Seperti, apa yang akan kamu lakukan setelah lulus? Bagaimana cara agar kamu dapat mencapai posisi itu? Hingga apakah kamu akan terus berusaha atau menyalahkan keadaan ketika menghadapi kegagalan?
Self-efficacy juga yang berperan penting untuk menentukan tingkat percaya dirimu.
Selain itu dengan memiliki self-efficacy yang baik, kamu jadi lebih mudah mendalami tugas atau materi kuliah hingga lebih mudah bangkit ketika gagal.

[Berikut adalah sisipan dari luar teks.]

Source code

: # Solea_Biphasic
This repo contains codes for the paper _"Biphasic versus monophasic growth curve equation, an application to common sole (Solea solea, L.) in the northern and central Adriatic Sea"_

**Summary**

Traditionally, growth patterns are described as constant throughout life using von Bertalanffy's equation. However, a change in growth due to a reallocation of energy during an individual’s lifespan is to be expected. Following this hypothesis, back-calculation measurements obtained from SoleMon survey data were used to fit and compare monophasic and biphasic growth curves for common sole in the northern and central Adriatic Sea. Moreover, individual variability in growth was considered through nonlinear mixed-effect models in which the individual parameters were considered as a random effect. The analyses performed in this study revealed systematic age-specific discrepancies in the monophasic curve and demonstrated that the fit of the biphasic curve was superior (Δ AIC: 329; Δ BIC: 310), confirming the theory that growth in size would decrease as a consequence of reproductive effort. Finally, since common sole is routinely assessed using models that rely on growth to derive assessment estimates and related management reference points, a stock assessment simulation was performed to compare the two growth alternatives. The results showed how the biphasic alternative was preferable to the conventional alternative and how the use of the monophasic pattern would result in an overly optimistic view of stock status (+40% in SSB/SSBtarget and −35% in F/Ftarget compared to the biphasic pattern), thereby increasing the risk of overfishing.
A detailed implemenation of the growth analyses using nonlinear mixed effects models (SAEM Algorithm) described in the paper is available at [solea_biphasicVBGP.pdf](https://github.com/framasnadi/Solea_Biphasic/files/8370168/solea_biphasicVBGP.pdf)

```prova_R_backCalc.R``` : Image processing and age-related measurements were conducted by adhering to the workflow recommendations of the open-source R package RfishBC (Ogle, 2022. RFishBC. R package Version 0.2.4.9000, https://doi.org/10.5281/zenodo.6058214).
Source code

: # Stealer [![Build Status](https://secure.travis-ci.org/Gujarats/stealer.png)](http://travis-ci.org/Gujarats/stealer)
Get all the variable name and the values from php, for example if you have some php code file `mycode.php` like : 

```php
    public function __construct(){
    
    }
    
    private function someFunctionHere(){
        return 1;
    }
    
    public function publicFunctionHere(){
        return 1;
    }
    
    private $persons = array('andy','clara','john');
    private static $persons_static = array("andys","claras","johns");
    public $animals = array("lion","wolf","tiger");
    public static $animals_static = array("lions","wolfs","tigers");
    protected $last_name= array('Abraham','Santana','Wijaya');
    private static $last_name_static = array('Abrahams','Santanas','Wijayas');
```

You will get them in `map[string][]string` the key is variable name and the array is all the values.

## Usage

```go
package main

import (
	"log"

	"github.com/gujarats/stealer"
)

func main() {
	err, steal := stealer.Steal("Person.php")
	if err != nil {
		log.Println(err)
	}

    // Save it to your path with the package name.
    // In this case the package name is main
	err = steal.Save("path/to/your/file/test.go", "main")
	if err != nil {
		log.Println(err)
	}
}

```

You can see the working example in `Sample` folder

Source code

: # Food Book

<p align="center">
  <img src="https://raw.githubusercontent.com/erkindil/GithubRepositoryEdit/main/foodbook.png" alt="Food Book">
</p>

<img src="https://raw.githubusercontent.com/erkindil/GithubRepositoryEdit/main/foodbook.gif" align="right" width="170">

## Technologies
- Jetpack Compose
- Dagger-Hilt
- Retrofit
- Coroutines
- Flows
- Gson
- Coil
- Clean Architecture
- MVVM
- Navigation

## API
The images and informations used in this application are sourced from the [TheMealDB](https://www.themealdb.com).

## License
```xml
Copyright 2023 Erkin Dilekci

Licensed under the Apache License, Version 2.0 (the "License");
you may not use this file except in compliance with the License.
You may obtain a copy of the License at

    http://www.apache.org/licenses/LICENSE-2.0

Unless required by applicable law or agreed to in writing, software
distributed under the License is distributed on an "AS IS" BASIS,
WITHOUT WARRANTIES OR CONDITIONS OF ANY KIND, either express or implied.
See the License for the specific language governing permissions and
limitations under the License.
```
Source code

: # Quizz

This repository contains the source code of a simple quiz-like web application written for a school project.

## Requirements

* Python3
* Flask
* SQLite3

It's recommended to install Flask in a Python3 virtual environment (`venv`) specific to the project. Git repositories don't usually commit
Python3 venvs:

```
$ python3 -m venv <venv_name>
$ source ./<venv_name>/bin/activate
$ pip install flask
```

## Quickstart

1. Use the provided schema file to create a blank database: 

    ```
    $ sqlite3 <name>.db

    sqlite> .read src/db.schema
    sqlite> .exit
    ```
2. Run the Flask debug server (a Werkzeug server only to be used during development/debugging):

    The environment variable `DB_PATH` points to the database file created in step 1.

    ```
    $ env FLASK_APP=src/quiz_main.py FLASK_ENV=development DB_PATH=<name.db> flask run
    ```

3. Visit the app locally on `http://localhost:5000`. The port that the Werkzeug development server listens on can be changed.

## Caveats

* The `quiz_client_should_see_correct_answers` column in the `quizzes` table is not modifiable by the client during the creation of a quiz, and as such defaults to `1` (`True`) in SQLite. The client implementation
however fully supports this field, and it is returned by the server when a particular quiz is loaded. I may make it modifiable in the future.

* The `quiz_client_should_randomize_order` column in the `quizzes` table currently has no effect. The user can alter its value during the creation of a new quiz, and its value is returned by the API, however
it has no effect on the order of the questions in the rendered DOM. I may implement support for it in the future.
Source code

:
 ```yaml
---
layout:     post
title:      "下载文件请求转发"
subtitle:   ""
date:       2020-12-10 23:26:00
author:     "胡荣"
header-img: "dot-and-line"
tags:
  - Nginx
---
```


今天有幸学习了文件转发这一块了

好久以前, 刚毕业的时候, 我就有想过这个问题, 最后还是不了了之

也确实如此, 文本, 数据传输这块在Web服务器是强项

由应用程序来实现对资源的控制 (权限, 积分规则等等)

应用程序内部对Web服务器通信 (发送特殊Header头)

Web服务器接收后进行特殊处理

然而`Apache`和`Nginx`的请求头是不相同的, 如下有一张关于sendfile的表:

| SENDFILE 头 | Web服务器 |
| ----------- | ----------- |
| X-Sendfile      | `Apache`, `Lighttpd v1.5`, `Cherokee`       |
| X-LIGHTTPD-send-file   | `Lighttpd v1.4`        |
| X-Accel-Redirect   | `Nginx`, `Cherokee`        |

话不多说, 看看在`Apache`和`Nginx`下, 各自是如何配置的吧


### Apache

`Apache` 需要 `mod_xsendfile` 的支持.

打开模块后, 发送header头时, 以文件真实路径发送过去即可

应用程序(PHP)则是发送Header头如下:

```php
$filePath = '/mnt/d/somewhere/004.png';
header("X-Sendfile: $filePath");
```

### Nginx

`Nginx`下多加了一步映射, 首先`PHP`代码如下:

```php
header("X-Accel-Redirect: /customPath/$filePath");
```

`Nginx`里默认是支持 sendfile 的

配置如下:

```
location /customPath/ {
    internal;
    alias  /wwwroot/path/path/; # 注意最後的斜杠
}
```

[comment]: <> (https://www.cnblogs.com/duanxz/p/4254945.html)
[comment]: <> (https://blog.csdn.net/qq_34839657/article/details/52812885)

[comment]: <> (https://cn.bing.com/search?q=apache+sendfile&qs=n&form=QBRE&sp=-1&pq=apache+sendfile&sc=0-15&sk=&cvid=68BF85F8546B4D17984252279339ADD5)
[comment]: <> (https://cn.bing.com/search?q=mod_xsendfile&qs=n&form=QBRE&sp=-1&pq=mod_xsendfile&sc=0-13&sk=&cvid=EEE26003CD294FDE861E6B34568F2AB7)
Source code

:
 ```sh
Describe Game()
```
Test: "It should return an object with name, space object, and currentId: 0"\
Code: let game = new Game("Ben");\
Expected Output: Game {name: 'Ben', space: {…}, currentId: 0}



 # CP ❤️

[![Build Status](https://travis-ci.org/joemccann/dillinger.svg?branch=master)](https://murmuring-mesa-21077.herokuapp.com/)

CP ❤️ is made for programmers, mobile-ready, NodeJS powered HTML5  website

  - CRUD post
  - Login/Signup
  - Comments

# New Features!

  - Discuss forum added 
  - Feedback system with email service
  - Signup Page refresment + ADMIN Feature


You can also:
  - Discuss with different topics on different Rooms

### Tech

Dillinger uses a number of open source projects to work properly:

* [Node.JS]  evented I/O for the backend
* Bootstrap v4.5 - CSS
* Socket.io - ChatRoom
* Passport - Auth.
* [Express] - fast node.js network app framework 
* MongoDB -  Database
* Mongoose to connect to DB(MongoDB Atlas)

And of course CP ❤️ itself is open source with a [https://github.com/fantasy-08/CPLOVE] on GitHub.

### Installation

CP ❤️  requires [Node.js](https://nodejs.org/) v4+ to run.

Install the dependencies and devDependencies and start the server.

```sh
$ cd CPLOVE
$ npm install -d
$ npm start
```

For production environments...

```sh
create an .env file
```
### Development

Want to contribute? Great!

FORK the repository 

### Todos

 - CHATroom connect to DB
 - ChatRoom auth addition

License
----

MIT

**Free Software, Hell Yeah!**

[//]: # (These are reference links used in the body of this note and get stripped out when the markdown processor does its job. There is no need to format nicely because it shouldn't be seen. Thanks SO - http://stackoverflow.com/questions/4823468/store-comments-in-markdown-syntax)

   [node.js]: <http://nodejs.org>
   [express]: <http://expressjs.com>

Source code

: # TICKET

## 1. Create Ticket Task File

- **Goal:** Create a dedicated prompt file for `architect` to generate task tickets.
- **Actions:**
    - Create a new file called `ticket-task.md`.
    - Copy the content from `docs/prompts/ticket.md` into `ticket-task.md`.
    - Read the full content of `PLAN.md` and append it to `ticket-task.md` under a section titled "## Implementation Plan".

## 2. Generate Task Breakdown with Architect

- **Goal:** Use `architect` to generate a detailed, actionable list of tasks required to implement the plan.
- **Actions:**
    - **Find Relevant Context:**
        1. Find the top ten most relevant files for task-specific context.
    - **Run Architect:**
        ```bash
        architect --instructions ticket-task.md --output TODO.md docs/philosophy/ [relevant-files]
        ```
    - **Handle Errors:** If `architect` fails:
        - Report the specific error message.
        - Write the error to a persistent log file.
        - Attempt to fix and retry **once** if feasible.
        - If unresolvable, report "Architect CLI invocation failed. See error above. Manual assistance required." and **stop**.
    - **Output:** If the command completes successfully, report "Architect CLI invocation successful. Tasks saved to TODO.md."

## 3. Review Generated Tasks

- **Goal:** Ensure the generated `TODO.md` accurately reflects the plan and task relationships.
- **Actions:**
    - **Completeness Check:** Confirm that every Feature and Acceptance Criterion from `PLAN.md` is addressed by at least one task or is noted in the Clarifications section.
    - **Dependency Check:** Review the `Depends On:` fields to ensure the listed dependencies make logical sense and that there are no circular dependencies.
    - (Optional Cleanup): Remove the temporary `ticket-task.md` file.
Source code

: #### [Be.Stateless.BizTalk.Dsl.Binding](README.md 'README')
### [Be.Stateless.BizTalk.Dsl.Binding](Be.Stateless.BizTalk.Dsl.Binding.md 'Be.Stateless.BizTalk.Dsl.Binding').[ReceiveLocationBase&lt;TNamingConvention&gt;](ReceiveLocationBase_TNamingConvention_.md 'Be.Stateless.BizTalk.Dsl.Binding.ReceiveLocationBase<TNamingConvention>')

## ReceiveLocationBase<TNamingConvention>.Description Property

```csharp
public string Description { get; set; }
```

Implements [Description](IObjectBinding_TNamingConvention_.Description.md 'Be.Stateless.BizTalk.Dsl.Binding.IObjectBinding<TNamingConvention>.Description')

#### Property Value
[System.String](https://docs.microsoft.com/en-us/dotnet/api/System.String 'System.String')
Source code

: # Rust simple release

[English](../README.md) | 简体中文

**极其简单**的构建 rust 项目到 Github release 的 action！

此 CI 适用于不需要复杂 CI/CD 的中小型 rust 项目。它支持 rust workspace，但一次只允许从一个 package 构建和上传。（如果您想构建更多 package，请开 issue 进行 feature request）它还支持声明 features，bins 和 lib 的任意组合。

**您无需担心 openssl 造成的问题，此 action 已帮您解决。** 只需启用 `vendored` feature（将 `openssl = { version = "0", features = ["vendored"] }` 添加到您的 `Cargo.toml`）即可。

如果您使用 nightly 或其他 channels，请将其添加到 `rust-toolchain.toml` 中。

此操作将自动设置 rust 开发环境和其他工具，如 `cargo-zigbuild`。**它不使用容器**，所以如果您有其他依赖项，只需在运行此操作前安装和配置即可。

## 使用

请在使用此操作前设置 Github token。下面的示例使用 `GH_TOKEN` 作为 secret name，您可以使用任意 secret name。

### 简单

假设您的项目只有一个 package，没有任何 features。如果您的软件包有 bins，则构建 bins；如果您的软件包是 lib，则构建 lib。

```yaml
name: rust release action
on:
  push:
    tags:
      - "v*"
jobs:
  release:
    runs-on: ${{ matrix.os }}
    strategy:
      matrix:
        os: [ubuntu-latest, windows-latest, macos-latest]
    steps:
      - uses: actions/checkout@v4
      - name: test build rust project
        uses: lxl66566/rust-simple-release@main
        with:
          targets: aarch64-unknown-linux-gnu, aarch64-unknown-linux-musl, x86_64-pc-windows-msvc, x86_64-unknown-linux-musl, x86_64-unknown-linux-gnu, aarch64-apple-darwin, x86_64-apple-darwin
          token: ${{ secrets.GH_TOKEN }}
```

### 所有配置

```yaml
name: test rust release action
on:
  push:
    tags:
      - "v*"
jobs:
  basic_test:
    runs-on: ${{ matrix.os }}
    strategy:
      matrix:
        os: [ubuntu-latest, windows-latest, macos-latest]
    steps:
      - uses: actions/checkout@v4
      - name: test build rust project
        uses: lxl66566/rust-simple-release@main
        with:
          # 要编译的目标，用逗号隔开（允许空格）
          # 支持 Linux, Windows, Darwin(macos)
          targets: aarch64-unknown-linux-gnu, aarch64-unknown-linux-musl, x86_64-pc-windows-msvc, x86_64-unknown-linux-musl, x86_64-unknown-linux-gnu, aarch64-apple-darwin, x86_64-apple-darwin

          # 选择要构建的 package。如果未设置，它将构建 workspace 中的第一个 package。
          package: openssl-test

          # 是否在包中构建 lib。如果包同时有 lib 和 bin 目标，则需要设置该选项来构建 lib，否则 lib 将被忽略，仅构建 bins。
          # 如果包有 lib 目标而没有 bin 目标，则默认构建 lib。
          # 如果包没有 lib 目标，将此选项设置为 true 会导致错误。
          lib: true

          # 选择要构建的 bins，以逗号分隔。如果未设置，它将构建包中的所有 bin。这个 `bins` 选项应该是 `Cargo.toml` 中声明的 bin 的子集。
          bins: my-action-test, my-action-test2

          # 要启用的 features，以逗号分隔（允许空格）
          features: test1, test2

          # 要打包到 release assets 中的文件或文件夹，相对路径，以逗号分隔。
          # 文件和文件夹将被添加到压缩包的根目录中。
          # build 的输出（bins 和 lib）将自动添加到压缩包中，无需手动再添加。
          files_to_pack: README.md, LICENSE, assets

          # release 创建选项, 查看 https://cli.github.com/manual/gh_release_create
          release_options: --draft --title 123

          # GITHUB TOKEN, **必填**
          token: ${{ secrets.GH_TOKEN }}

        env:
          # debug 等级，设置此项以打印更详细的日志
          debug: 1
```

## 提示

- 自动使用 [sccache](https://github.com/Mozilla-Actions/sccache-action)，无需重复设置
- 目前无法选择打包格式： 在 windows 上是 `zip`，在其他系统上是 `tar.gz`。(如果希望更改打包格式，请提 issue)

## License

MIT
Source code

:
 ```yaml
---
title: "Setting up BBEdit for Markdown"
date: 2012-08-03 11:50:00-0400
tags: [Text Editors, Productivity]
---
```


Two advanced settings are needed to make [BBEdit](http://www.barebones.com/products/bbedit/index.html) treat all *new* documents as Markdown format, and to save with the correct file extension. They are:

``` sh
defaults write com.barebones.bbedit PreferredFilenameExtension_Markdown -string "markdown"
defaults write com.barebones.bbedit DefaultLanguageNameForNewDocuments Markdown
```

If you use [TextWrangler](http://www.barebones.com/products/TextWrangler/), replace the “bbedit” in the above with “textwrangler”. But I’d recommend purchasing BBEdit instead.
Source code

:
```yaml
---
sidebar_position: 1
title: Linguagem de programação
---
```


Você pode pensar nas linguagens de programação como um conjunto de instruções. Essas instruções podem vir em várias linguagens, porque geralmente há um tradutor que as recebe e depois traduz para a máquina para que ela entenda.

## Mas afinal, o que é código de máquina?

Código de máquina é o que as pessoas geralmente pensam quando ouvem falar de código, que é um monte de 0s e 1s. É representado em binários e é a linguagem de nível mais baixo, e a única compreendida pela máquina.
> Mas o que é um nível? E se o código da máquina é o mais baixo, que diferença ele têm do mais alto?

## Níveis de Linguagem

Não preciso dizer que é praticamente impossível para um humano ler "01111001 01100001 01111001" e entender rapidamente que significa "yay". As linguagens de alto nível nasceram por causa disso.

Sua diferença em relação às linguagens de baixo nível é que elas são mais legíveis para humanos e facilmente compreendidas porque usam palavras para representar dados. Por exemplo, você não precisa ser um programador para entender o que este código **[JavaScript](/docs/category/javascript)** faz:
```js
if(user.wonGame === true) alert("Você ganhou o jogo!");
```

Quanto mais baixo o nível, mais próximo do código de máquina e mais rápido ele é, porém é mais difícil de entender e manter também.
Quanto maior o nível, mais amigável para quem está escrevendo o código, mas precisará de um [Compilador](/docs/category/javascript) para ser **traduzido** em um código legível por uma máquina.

Faktor Pembentuk Self-Efficacy
Pembentukan self-efficacy sebenarnya sudah sudah dimulai sejak kecil, namun akan terus berkembang sepanjang hidup sesuai dengan pengalaman, pemahaman dan situasi yang kamu lalui.
Ada 4 faktor yang dapat membentuk self-efficacymu, yaitu:
1. Memiliki Banyak Pengalaman
Sebagai mahasiswa, kamu punya banyak kesempatan untuk memperbanyak pengalamanmu.
Mulai dari aktif organisasi, ikut berbagai penelitian, hingga mencoba berbagai jenis pekerjaan paruh waktu.